N° 82

SÉNAT

SESSION ORDINAIRE DE 2020-2021

Enregistré à la Présidence du Sénat le 28 octobre 2020

RAPPORT

FAIT

au nom de la commission des lois constitutionnelles, de législation, du suffrage universel, du Règlement et d'administration générale (1) sur le projet de loi organique (procédure accélérée) relatif à la simplification des expérimentations mises en oeuvre sur le fondement du quatrième alinéa de l' article 72 de la Constitution ,

Par M. Mathieu DARNAUD et Mme Françoise GATEL,

Sénateurs

(1) Cette commission est composée de : M. François-Noël Buffet , président ; Mmes Catherine Di Folco, Marie-Pierre de La Gontrie, MM. Christophe-André Frassa, Jérôme Durain, Marc-Philippe Daubresse, Philippe Bonnecarrère, Mme Nathalie Goulet, M. Alain Richard, Mmes Cécile Cukierman, Maryse Carrère, MM. Alain Marc, Guy Benarroche , vice-présidents ; M. André Reichardt, Mmes Laurence Harribey, Jacky Deromedi, Agnès Canayer , secrétaires ; Mme Éliane Assassi, MM. Philippe Bas, Arnaud de Belenet, Mmes Catherine Belrhiti, Esther Benbassa, MM. François Bonhomme, Hussein Bourgi, Mme Valérie Boyer, M. Mathieu Darnaud, Mmes Françoise Dumont, Jacqueline Eustache-Brinio, M. Pierre Frogier, Mme Françoise Gatel, M. Loïc Hervé, Mme Muriel Jourda, MM. Patrick Kanner, Éric Kerrouche, Mikaele Kulimoetoke, Jean-Yves Leconte, Henri Leroy, Stéphane Le Rudulier, Mme Brigitte Lherbier, MM. Didier Marie, Hervé Marseille, Mme Marie Mercier, MM. Thani Mohamed Soilihi, Jean-Yves Roux, Jean-Pierre Sueur, Mmes Lana Tetuanui, Claudine Thomas, Dominique Vérien, M. Dany Wattebled .

Voir les numéros :

Sénat :

680 (2019-2020) et 83 (2020-2021)

L'ESSENTIEL

Réunie le mercredi 28 octobre 2020 sous la présidence de François-Noël Buffet (Les Républicains - Rhône), la commission des lois a adopté, sur le rapport de Mathieu Darnaud (Les Républicains - Ardèche) et de Françoise Gatel (Union centriste - Ille-et-Vilaine), le projet de loi organique n° 680 (2019-2020) relatif à la simplification des expérimentations mises en oeuvre sur le fondement du quatrième alinéa de l'article 72 de la Constitution .

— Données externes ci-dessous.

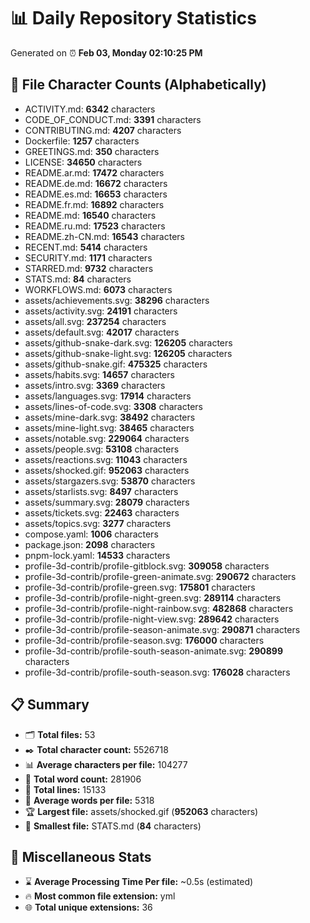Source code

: # 📊 Daily Repository Statistics
Generated on ⏰ **Feb 03, Monday 02:10:25 PM**

## 📂 File Character Counts (Alphabetically)
- ACTIVITY.md: **6342** characters
- CODE_OF_CONDUCT.md: **3391** characters
- CONTRIBUTING.md: **4207** characters
- Dockerfile: **1257** characters
- GREETINGS.md: **350** characters
- LICENSE: **34650** characters
- README.ar.md: **17472** characters
- README.de.md: **16672** characters
- README.es.md: **16653** characters
- README.fr.md: **16892** characters
- README.md: **16540** characters
- README.ru.md: **17523** characters
- README.zh-CN.md: **16543** characters
- RECENT.md: **5414** characters
- SECURITY.md: **1171** characters
- STARRED.md: **9732** characters
- STATS.md: **84** characters
- WORKFLOWS.md: **6073** characters
- assets/achievements.svg: **38296** characters
- assets/activity.svg: **24191** characters
- assets/all.svg: **237254** characters
- assets/default.svg: **42017** characters
- assets/github-snake-dark.svg: **126205** characters
- assets/github-snake-light.svg: **126205** characters
- assets/github-snake.gif: **475325** characters
- assets/habits.svg: **14657** characters
- assets/intro.svg: **3369** characters
- assets/languages.svg: **17914** characters
- assets/lines-of-code.svg: **3308** characters
- assets/mine-dark.svg: **38492** characters
- assets/mine-light.svg: **38465** characters
- assets/notable.svg: **229064** characters
- assets/people.svg: **53108** characters
- assets/reactions.svg: **11043** characters
- assets/shocked.gif: **952063** characters
- assets/stargazers.svg: **53870** characters
- assets/starlists.svg: **8497** characters
- assets/summary.svg: **28079** characters
- assets/tickets.svg: **22463** characters
- assets/topics.svg: **3277** characters
- compose.yaml: **1006** characters
- package.json: **2098** characters
- pnpm-lock.yaml: **14533** characters
- profile-3d-contrib/profile-gitblock.svg: **309058** characters
- profile-3d-contrib/profile-green-animate.svg: **290672** characters
- profile-3d-contrib/profile-green.svg: **175801** characters
- profile-3d-contrib/profile-night-green.svg: **289114** characters
- profile-3d-contrib/profile-night-rainbow.svg: **482868** characters
- profile-3d-contrib/profile-night-view.svg: **289642** characters
- profile-3d-contrib/profile-season-animate.svg: **290871** characters
- profile-3d-contrib/profile-season.svg: **176000** characters
- profile-3d-contrib/profile-south-season-animate.svg: **290899** characters
- profile-3d-contrib/profile-south-season.svg: **176028** characters

## 📋 Summary
- 🗂️ **Total files:** 53
- ✒️ **Total character count:** 5526718
- 📊 **Average characters per file:** 104277
- 📝 **Total word count:** 281906
- 🧾 **Total lines:** 15133
- 📐 **Average words per file:** 5318
- 🏆 **Largest file:** assets/shocked.gif (**952063** characters)
- 🥉 **Smallest file:** STATS.md (**84** characters)

## 🌟 Miscellaneous Stats
- ⌛ **Average Processing Time Per file:** ~0.5s (estimated)
- 🔥 **Most common file extension:** yml
- 🌐 **Total unique extensions:** 36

Ce texte permet une simplification du recours aux expérimentations locales et prévoit de nouvelles issues au terme de celles-ci. Il ne s'agit toutefois que d'ajustements essentiellement techniques, qui ne sont pas de nature à consacrer un véritable droit à la différenciation. Une révision constitutionnelle serait pour ce faire nécessaire, à l'image de celle portée par l'article 3 de la proposition de loi constitutionnelle pour le plein exercice des libertés locales , adoptée par le Sénat le 20 octobre 2020.

Suivant l'avis de ses rapporteurs, la commission des lois a adopté le projet de loi organique, en clarifiant les issues possibles à l'issue de l'expérimentation et en renforçant son évaluation, consubstantielle à la méthode expérimentale.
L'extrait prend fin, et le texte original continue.